• _INSTRUCTIONS TO FOLLOW_:
The lines below, from the one containing "- Provide a user-friendly experience." through the one containing "- Risk analysis", should be set down exactly, with no pictures and nothing else.

^^^^^^^^

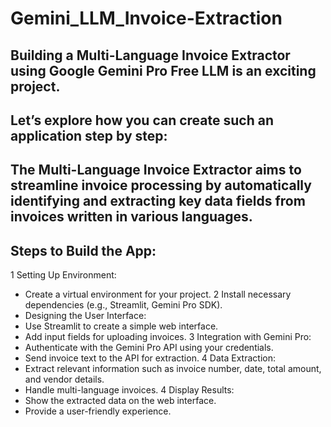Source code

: # Gemini_LLM_Invoice-Extraction
## Building a Multi-Language Invoice Extractor using Google Gemini Pro Free LLM is an exciting project.
## Let’s explore how you can create such an application step by step:
## The Multi-Language Invoice Extractor aims to streamline invoice processing by automatically identifying and extracting key data fields from invoices written in various languages.
## Steps to Build the App:
1 Setting Up Environment:
- Create a virtual environment for your project.
2 Install necessary dependencies (e.g., Streamlit, Gemini Pro SDK).
- Designing the User Interface:
- Use Streamlit to create a simple web interface.
- Add input fields for uploading invoices.
3 Integration with Gemini Pro:
- Authenticate with the Gemini Pro API using your credentials.
- Send invoice text to the API for extraction.
4 Data Extraction:
- Extract relevant information such as invoice number, date, total amount, and vendor details.
- Handle multi-language invoices.
4 Display Results:
- Show the extracted data on the web interface.
- Provide a user-friendly experience.
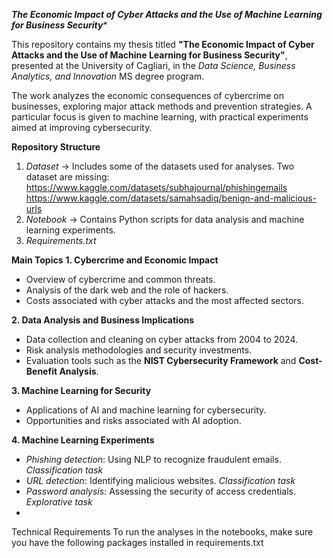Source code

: ***The Economic Impact of Cyber Attacks and the Use of Machine Learning for Business Security****

This repository contains my thesis titled **"The Economic Impact of Cyber Attacks and the Use of Machine Learning for Business Security"**, presented at the University of Cagliari, in the *Data Science, Business Analytics, and Innovation* MS degree program.

The work analyzes the economic consequences of cybercrime on businesses, exploring major attack methods and prevention strategies. A particular focus is given to machine learning, with practical experiments aimed at improving cybersecurity.


**Repository Structure**
1. *Dataset* → Includes some of the datasets used for analyses.
   Two dataset are missing:
   https://www.kaggle.com/datasets/subhajournal/phishingemails
   https://www.kaggle.com/datasets/samahsadiq/benign-and-malicious-urls 
3. *Notebook* → Contains Python scripts for data analysis and machine learning experiments.
4. *Requirements.txt*
   

**Main Topics**
**1. Cybercrime and Economic Impact**
- Overview of cybercrime and common threats.
- Analysis of the dark web and the role of hackers.
- Costs associated with cyber attacks and the most affected sectors.

**2. Data Analysis and Business Implications**
- Data collection and cleaning on cyber attacks from 2004 to 2024.
- Risk analysis methodologies and security investments.
- Evaluation tools such as the **NIST Cybersecurity Framework** and **Cost-Benefit Analysis**.

**3. Machine Learning for Security**
- Applications of AI and machine learning for cybersecurity.
- Opportunities and risks associated with AI adoption.

**4. Machine Learning Experiments**
- *Phishing detection*: Using NLP to recognize fraudulent emails. *Classification task*
- *URL detection*: Identifying malicious websites. *Classification task*
- *Password analysis*: Assessing the security of access credentials. *Explorative task*
- 

Technical Requirements
To run the analyses in the notebooks, make sure you have the following packages installed in requirements.txt
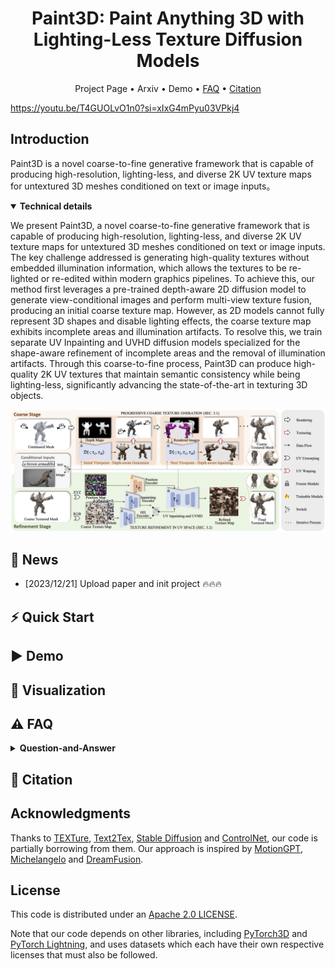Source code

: 

<div align="center">
    <h1> <a>Paint3D: Paint Anything 3D with Lighting-Less Texture Diffusion Models</a></h1>

<p align="center">
  <a >Project Page</a> •
  <a >Arxiv</a> •
  Demo •
  <a href="#️-faq">FAQ</a> •
  <a href="#-citation">Citation</a>
</p>

</div>

https://youtu.be/T4GUOLvO1n0?si=xIxG4mPyu03VPkj4

##  Introduction

Paint3D is a novel coarse-to-fine generative framework that is capable of producing high-resolution, lighting-less, and diverse 2K UV texture maps for untextured 3D meshes conditioned on text or image inputs。

<details open="open">
    <summary><b>Technical details</b></summary>

We present Paint3D, a novel coarse-to-fine generative framework that is capable of producing high-resolution, lighting-less, and diverse 2K UV texture maps for untextured 3D meshes conditioned on text or image inputs. The key challenge addressed is generating high-quality textures without embedded illumination information, which allows the textures to be re-lighted or re-edited within modern graphics pipelines. To achieve this, our method first leverages a pre-trained depth-aware 2D diffusion model to generate view-conditional images and perform multi-view texture fusion, producing an initial coarse texture map. However, as 2D models cannot fully represent 3D shapes and disable lighting effects, the coarse texture map exhibits incomplete areas and illumination artifacts. To resolve this, we train separate UV Inpainting and UVHD diffusion models specialized for the shape-aware refinement of incomplete areas and the removal of illumination artifacts. Through this coarse-to-fine process, Paint3D can produce high-quality 2K UV textures that maintain semantic consistency while being lighting-less, significantly advancing the state-of-the-art in texturing 3D objects.

<img width="1194" alt="pipeline" src="./assets/images/pipeline.jpg">
</details>

## 🚩 News

- [2023/12/21] Upload paper and init project 🔥🔥🔥

## ⚡ Quick Start

<!-- <details>
  <summary><b>Setup and download</b></summary>

</details> -->

## ▶️ Demo

<!-- <details>
  <summary><b>Webui</b></summary>


</details> -->

## 👀 Visualization

## ⚠️ FAQ

<details> <summary><b>Question-and-Answer</b></summary>
    

</details>
</details>

## 📖 Citation



## Acknowledgments

Thanks to [TEXTure](https://github.com/TEXTurePaper/TEXTurePaper), 
[Text2Tex](https://github.com/daveredrum/Text2Tex), 
[Stable Diffusion](https://github.com/CompVis/stable-diffusion) and [ControlNet](https://github.com/lllyasviel/ControlNet), our code is partially borrowing from them. 
Our approach is inspired by [MotionGPT](https://github.com/OpenMotionLab/MotionGPT), [Michelangelo](https://neuralcarver.github.io/michelangelo/) and [DreamFusion](https://dreamfusion3d.github.io/).

## License

This code is distributed under an [Apache 2.0 LICENSE](LICENSE).

Note that our code depends on other libraries, including [PyTorch3D](https://pytorch3d.org/) and [PyTorch Lightning](https://lightning.ai/), and uses datasets which each have their own respective licenses that must also be followed.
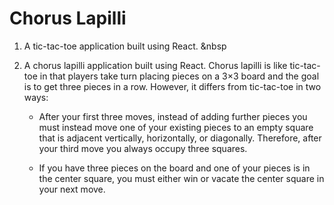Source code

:# Chorus Lapilli

1. A tic-tac-toe application built using React.
&nbsp

2. A chorus lapilli application built using React. Chorus lapilli is like tic-tac-toe in that players take turn placing pieces on a 3×3 board and the goal is to get three pieces in a row. However, it differs from tic-tac-toe in two ways:

	* After your first three moves, instead of adding further pieces you must instead move one of your existing pieces to an empty square that is adjacent vertically, horizontally, or diagonally. Therefore, after your third move you always occupy three squares.

	* If you have three pieces on the board and one of your pieces is in the center square, you must either win or vacate the center square in your next move.
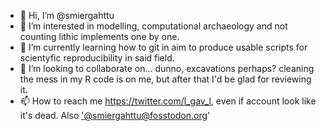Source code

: - 👋 Hi, I’m @smiergahttu
- 👀 I’m interested in modelling, computational archaeology and not counting lithic implements one by one. 
- 🌱 I’m currently learning how to git in aim to produce usable scripts for scientyfic reproducibility in said field.
- 💞️ I’m looking to collaborate on... dunno, excavations perhaps? cleaning the mess in my R code is on me, but after that I'd be glad for reviewing it.
- 📫 How to reach me https://twitter.com/l_gav_l, even if account look like it's dead. Also <a rel="me" href="https://fosstodon.org/@smiergahttu">'@smiergahttu@fosstodon.org'</a>

<!---
smiergahttu/smiergahttu is a ✨ special ✨ repository because its `README.md` (this file) appears on your GitHub profile.
You can click the Preview link to take a look at your changes.
--->
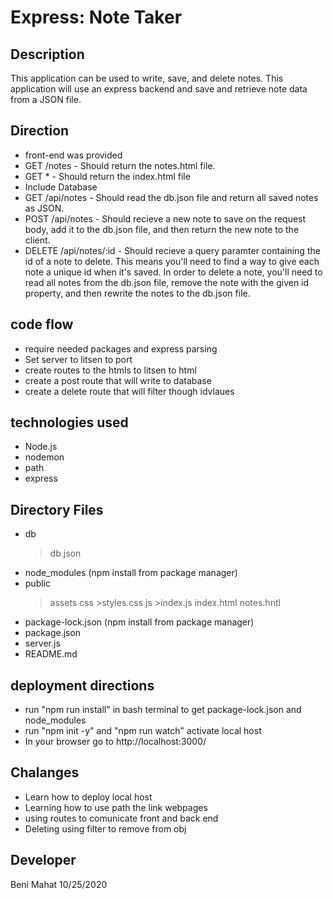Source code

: # Express: Note Taker

## Description

This application can be used to write, save, and delete notes. This application will use an express backend and save and retrieve note data from a JSON file.
## Direction
* front-end was provided
* GET /notes - Should return the notes.html file.
* GET * - Should return the index.html file
* Include Database
* GET /api/notes - Should read the db.json file and return all saved notes as JSON.
* POST /api/notes - Should recieve a new note to save on the request body, add it to the db.json file, and then return the new note to the client.
* DELETE /api/notes/:id - Should recieve a query paramter containing the id of a note to delete. This means you'll need to find a way to give each note a unique id when it's saved. In order to delete a note, you'll need to read all notes from the db.json file, remove the note with the given id property, and then rewrite the notes to the db.json file.


## code flow
 * require needed packages and express parsing 
 * Set server to litsen to port
 * create routes to the htmls to litsen to html
 * create a post route that will write to database
 * create a delete route that will filter though idvlaues

## technologies used
* Node.js
* nodemon
* path
* express

## Directory Files
* db
  >db.json
* node_modules (npm install from package manager)
* public
  >assets
    >css
      >styles.css
    >js
      >index.js
  >index.html
  >notes.hntl
* package-lock.json (npm install from package manager)
* package.json
* server.js
* README.md

## deployment directions
* run "npm run install" in bash terminal to get package-lock.json and node_modules
* run "npm init -y" and "npm run watch" activate local host
* In your browser go to http://localhost:3000/

## Chalanges
* Learn how to deploy local host
* Learning how to use path the link webpages
* using routes to comunicate front and back end
* Deleting using filter to remove from obj

## Developer

Beni Mahat 10/25/2020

^^^^^^^^

• _ANSWER BOX_:
- Provide a user-friendly experience.
Source code

: ***The Economic Impact of Cyber Attacks and the Use of Machine Learning for Business Security****

This repository contains my thesis titled **"The Economic Impact of Cyber Attacks and the Use of Machine Learning for Business Security"**, presented at the University of Cagliari, in the *Data Science, Business Analytics, and Innovation* MS degree program.

The work analyzes the economic consequences of cybercrime on businesses, exploring major attack methods and prevention strategies. A particular focus is given to machine learning, with practical experiments aimed at improving cybersecurity.


**Repository Structure**
1. *Dataset* → Includes some of the datasets used for analyses.
   Two dataset are missing:
   https://www.kaggle.com/datasets/subhajournal/phishingemails
   https://www.kaggle.com/datasets/samahsadiq/benign-and-malicious-urls 
3. *Notebook* → Contains Python scripts for data analysis and machine learning experiments.
4. *Requirements.txt*
   

**Main Topics**
**1. Cybercrime and Economic Impact**
- Overview of cybercrime and common threats.
- Analysis of the dark web and the role of hackers.
- Costs associated with cyber attacks and the most affected sectors.

**2. Data Analysis and Business Implications**
- Data collection and cleaning on cyber attacks from 2004 to 2024.
- Risk analysis methodologies and security investments.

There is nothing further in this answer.